Low Temperature Bonding Technologies

• Low temperature Cu-Cu direct bonding using passivation technology

With the development of semiconductor manufacturing technology, the density of transistor increased rapidly. However, the complexity of circuit layout and the delay caused by parasitic capacitance and resistance also exponentially increased. Therefore, delay of metal interconnection has already become the major factor limiting further improvement of IC performance. In order to solve this problem, three-dimension integrated circuit (3DIC) technology has been proposed. With the vertical metal interconnection realized by chip stacking, length of interconnect can be greatly shortened and therefore reduce the delay of parasitic capacitance and resistance. Among the common metal materials used in interconnection, copper, due to its excellent thermal conductivity, electrical resistivity, electromigration resistance and corrosion resistance, become the first choice. However, the copper oxide layer easily forms on the surface under atmospheric condition due to its active chemical property. This oxide layer will greatly increase the temperature and time needed for Cu-Cu direct bonding. Therefore, our team proposed passivation technology, which protects copper surface from oxidation through a thin metal layer with stable chemical property. Accordingly, low temperature copper direct bonding can be realized as shown in Figure 1. In Figure 2, SAT images reveal the high yield of the passivation bonding technology at low bonding temperature. Besides, the results of pull test in Figure 3 also exhibit high bonding strength of this technology. The fraction surface was located on substrate rather than bonding interface in most cases, demonstrating that passivation solution can achieve low temperature Cu-Cu direct bonding with the high bonding quality.
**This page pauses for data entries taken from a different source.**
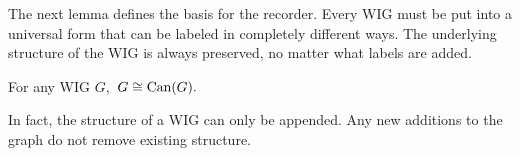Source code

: The next lemma defines the basis for the recorder. Every WIG must be put into a universal form that can be labeled in completely different ways. The underlying structure of the WIG is always preserved, no matter what labels are added.
\begin{lemma} For any WIG $G,$ $G \cong \textrm{Can}(G).$
\end{lemma}

In fact, the structure of a WIG can only be appended. Any new additions to the graph do not remove existing structure.




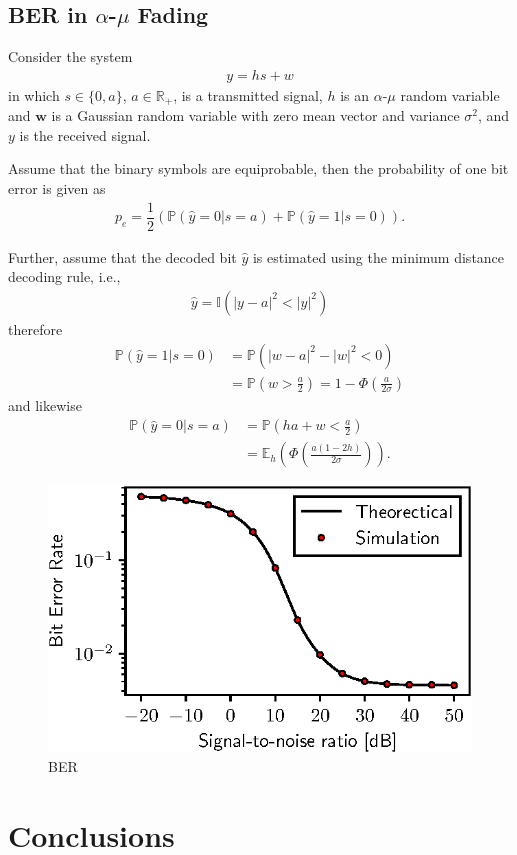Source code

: \documentclass[conference, 10pt]{IEEEtran}
\begin{document}
\subsection{BER in $\alpha$-$\mu$ Fading}

Consider the system
\begin{align}
    y = hs + w
\end{align}
in which $s \in \{0, a\}$, $a \in \mathbb{R}_{+}$, is a transmitted signal,
$h$ is an $\alpha$-$\mu$ random variable and $\bm{w}$ is a Gaussian random variable
with zero mean vector and variance $\sigma^2$, and $y$ is the received signal.

Assume that the binary symbols are equiprobable, then the probability of one bit error
is given as
\begin{align}
    p_{e} = \dfrac{1}{2}\left(\mathbb{P}\left(\hat{y} = 0 | s = a\right)
                            + \mathbb{P}\left(\hat{y} = 1 | s = 0\right)\right).
\end{align}

Further, assume that the decoded bit $\hat{y}$ is estimated using the minimum distance decoding
rule, i.e.,
\begin{align}
    \hat{y} = \mathbb{I}(|y - a|^2 < |y|^2)
\end{align}
therefore
\begin{align}
    \mathbb{P}\left(\hat{y} = 1 | s = 0\right) & = \mathbb{P}\left(|w - a|^2 - |w|^2 < 0\right)\nonumber\\
    & = \mathbb{P}\left(w > \frac{a}{2}\right) = 1 - \Phi\left(\frac{a}{2\sigma}\right)
\end{align}
and likewise
\begin{align}
    \mathbb{P}\left(\hat{y} = 0 | s = a\right) & = \mathbb{P}\left(ha + w < \frac{a}{2}\right) \nonumber\\
    & = \mathbb{E}_h\left(\Phi\left(\frac{a(1 - 2h)}{2\sigma}\right)\right).
\end{align}

\begin{figure}[!htb]
    \centering
    \includegraphics{figures/ber.eps}
    \caption{BER}
    \label{fig:ber}
\end{figure}

\section{Conclusions}



\end{document}

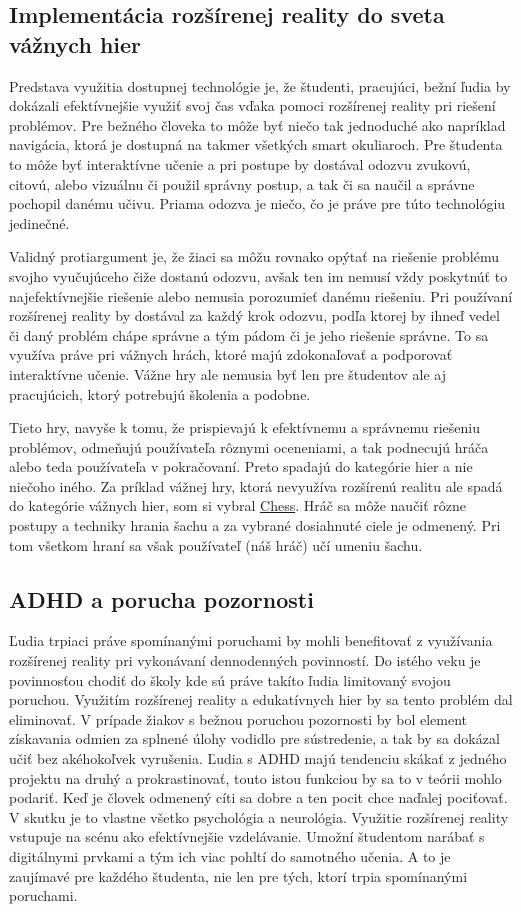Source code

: \documentclass[10pt,twoside,a4paper]{article}
\begin{document}
\subsection{Implementácia rozšírenej reality do sveta vážnych hier}
\par Predstava využitia dostupnej technológie je, že študenti, pracujúci, bežní ľudia by dokázali efektívnejšie využiť svoj čas vďaka pomoci rozšírenej reality pri riešení problémov. Pre bežného človeka to môže byť niečo tak jednoduché ako napríklad navigácia, ktorá je dostupná na takmer všetkých smart okuliaroch. Pre študenta to môže byť interaktívne učenie a pri postupe by dostával odozvu zvukovú, citovú, alebo vizuálnu či použil správny postup, a tak či sa naučil a správne pochopil danému učivu. Priama odozva je niečo, čo je práve pre túto technológiu jedinečné. \par Validný protiargument je, že žiaci sa môžu rovnako opýtať na riešenie problému svojho vyučujúceho čiže dostanú odozvu, avšak ten im nemusí vždy poskytnúť to najefektívnejšie riešenie alebo nemusia porozumieť danému riešeniu. Pri používaní rozšírenej reality by dostával za každý krok odozvu, podľa ktorej by ihneď vedel či daný problém chápe správne a tým pádom či je jeho riešenie správne. To sa využíva práve pri vážnych hrách, ktoré majú zdokonaľovať a podporovať interaktívne učenie. Vážne hry ale nemusia byť len pre študentov ale aj pracujúcich, ktorý potrebujú školenia a podobne. \par Tieto hry, navyše k tomu, že prispievajú k efektívnemu a správnemu riešeniu problémov, odmeňujú používateľa rôznymi oceneniami, a tak podnecujú hráča alebo teda používateľa v pokračovaní. Preto spadajú do kategórie hier a nie niečoho iného. Za príklad vážnej hry, ktorá nevyužíva rozšírenú realitu ale spadá do kategórie vážnych hier, som si vybral \href{https://www.chess.com/}{Chess}. Hráč sa môže naučiť rôzne postupy a techniky hrania šachu a za vybrané dosiahnuté ciele je odmenený. Pri tom všetkom hraní sa však používateľ (náš hráč) učí umeniu šachu.


\subsection{ADHD a porucha pozornosti}
Ľudia trpiaci práve spomínanými poruchami by mohli benefitovať z využívania rozšírenej reality pri vykonávaní dennodenných povinností. Do istého veku je povinnosťou chodiť do školy kde sú práve takíto ľudia limitovaný svojou poruchou. Využitím rozšírenej reality a edukatívnych hier by sa tento problém dal eliminovať. V prípade žiakov s bežnou poruchou pozornosti by bol element získavania odmien za splnené úlohy vodidlo pre sústredenie, a tak by sa dokázal učiť bez akéhokoľvek vyrušenia. Ľudia s ADHD majú tendenciu skákať z jedného projektu na druhý a prokrastinovať, touto istou funkciou by sa to v teórii mohlo podariť. Keď je človek odmenený cíti sa dobre a ten pocit chce naďalej pociťovať. V skutku je to vlastne všetko psychológia a neurológia. Využitie rozšírenej reality vstupuje na scénu ako efektívnejšie vzdelávanie. Umožní študentom narábať s digitálnymi prvkami a tým ich viac pohltí do samotného učenia. A to je zaujímavé pre každého študenta, nie len pre tých, ktorí trpia spomínanými poruchami. 
\end{document}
Bonding material : Cu-Cu direct bonding；
Bonding temperature : 70- 180 ℃；
Bonding strength: 8 MPa；
Electrical performance: 10^-9–10^-7 Ω·cm²；
Pith size : 15 μm；
Reliability performance: Successfully passing thermal cycling test, unbiased highly accelerated stress test.
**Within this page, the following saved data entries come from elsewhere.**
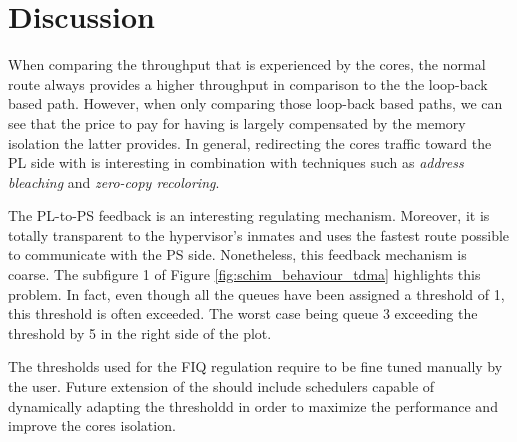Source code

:\section{Discussion}
      When comparing the throughput that is experienced by the cores, the normal route always provides a higher throughput in comparison to the the loop-back based path.
      However, when only comparing those loop-back based paths, we can see that the price to pay for having \schim is largely compensated by the memory isolation the latter provides.
    In general, redirecting the cores traffic toward the PL side with \schim is interesting in combination with techniques such as  \textit{address bleaching} and \textit{zero-copy recoloring}.
    
    The PL-to-PS feedback is an interesting regulating mechanism. Moreover, it is totally transparent to the hypervisor's inmates and uses the fastest route possible to communicate with the PS side. Nonetheless, this feedback mechanism is coarse. The subfigure 1 of Figure \ref{fig:schim_behaviour_tdma} highlights this problem. In fact, even though all the queues have been assigned a threshold of 1,  this threshold is often exceeded. The worst case being queue 3 exceeding the threshold by 5 in the right side of the plot.
      
    The thresholds used for the FIQ regulation require to be fine tuned manually by the user. Future extension of the \schim should include schedulers capable of dynamically adapting the thresholdd in order to maximize the performance and improve the cores isolation.
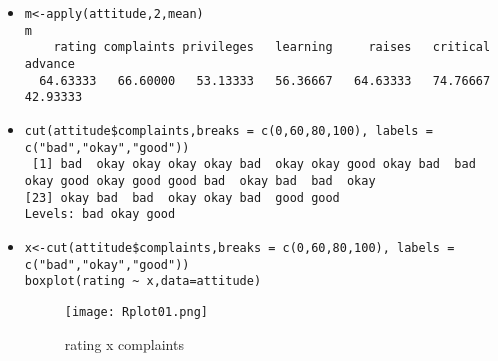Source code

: \documentclass[11pt,a4paper]{book}
\begin{document}
\begin{enumerate}
\begin{itemize}
				\item
					\begin{lstlisting}
m<-apply(attitude,2,mean)
m
    rating complaints privileges   learning     raises   critical    advance 
  64.63333   66.60000   53.13333   56.36667   64.63333   74.76667   42.93333 
					\end{lstlisting}
				\item
					\begin{lstlisting}
cut(attitude$complaints,breaks = c(0,60,80,100), labels = c("bad","okay","good"))
 [1] bad  okay okay okay okay bad  okay okay good okay bad  bad  okay good okay good good bad  okay bad  bad  okay
[23] okay bad  bad  okay okay bad  good good
Levels: bad okay good
					\end{lstlisting}
				\item
					\begin{lstlisting}
x<-cut(attitude$complaints,breaks = c(0,60,80,100), labels = c("bad","okay","good"))
boxplot(rating ~ x,data=attitude)
					\end{lstlisting}
					\begin{figure}[b]
					\centering
					\texttt{[image: Rplot01.png]}
					\caption{rating x complaints}
					\end{figure}
			\end{itemize}
	\end{enumerate}
\end{document}
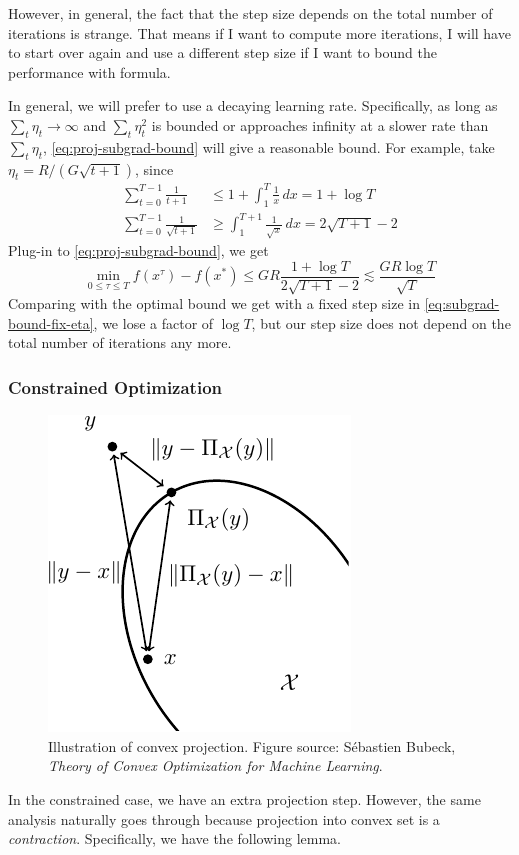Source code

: \documentclass{scrartcl}
\begin{document}
However, in general, the fact that the step size depends on the total number of iterations is
strange. That means if I want to compute more iterations, I will have to start over again and use a
different step size if I want to bound the performance with formula.

In general, we will prefer to use a decaying learning rate. Specifically, as long as
$\sum_t\eta_t\rightarrow \infty$ and $\sum_t\eta_t^2$ is bounded or approaches infinity at a slower
rate than $\sum_t\eta_t$, \eqref{eq:proj-subgrad-bound} will give a reasonable bound. For example,
take $\eta_t=R/(G\sqrt{t+1})$, since
\[
\begin{aligned}
  \sum_{t=0}^{T-1} \frac{1}{t+1} &\leq 1 + \int_1^{T} \frac{1}{x}\,dx = 1 + \log T \\
  \sum_{t=0}^{T-1} \frac{1}{\sqrt{t+1}} &\geq \int_1^{T+1}\frac{1} {\sqrt{x}}\,dx =
  2\sqrt{T+1}-2
\end{aligned}
\]
Plug-in to \eqref{eq:proj-subgrad-bound}, we get
\begin{equation}
  \min_{0\leq \tau \leq T} f(x^\tau) - f(x^*) \leq GR \frac{1+\log T}{2\sqrt{T+1}-2} \lesssim \frac
  {GR\log T}{\sqrt{T}}
\end{equation}
Comparing with the optimal bound we get with a fixed step size in \eqref{eq:subgrad-bound-fix-eta},
we lose a factor of $\log T$, but our step size does not depend on the total number of iterations any
more.

\subsubsection{Constrained Optimization}

\begin{figure}
\centering
\includegraphics[width=.8\linewidth]{figs/convex-projection}
\caption{Illustration of convex projection. Figure source: S{\'e}bastien Bubeck, \emph{Theory of
Convex Optimization for Machine Learning}.}
\end{figure}
In the constrained case, we have an extra projection step. However, the same analysis naturally goes
through because projection into convex set is a \emph{contraction}. Specifically, we have the
following lemma.
\end{document}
• Novel Cu pillar-concave structure for low temperature Cu-Cu direct bonding

In our research, low-temperature Cu–Cu direct bonding has been successfully demonstrated by the pillar–concave structure as shown in Figure 4. The Cu-Cu bonding mechanism of pillar–concave structure is accomplished through the applied high bonding stress to enhance the diffusion of Cu atoms. The bonding stress of pillar–concave structure was influenced by the sidewall angle of Cu concave. In our research, the sidewall angle of Cu concave was adjusted by tuning parameters of lithography and curing process. The SEM images in Figure 5 exhibit the successful chip level bonding of the pillar-concave structure at 150 ℃ for 1 min. Besides, the pillar concave structure can also be bonded at 190℃ for 20 min by a gang bonding process and demonstrate high electrical performance as shown in Figure 6. This bonding method can provide the high throughput and wide application for 3D IC manufacturing technology.

Bonding material: Cu-Cu direct bonding；
Bonding temperature: 150 ℃；
Bonding strength: 8 MPa；
Pitch size: 15μm；
Reliability performance: Successfully passing thermal cycling test, unbiased highly accelerated stress test.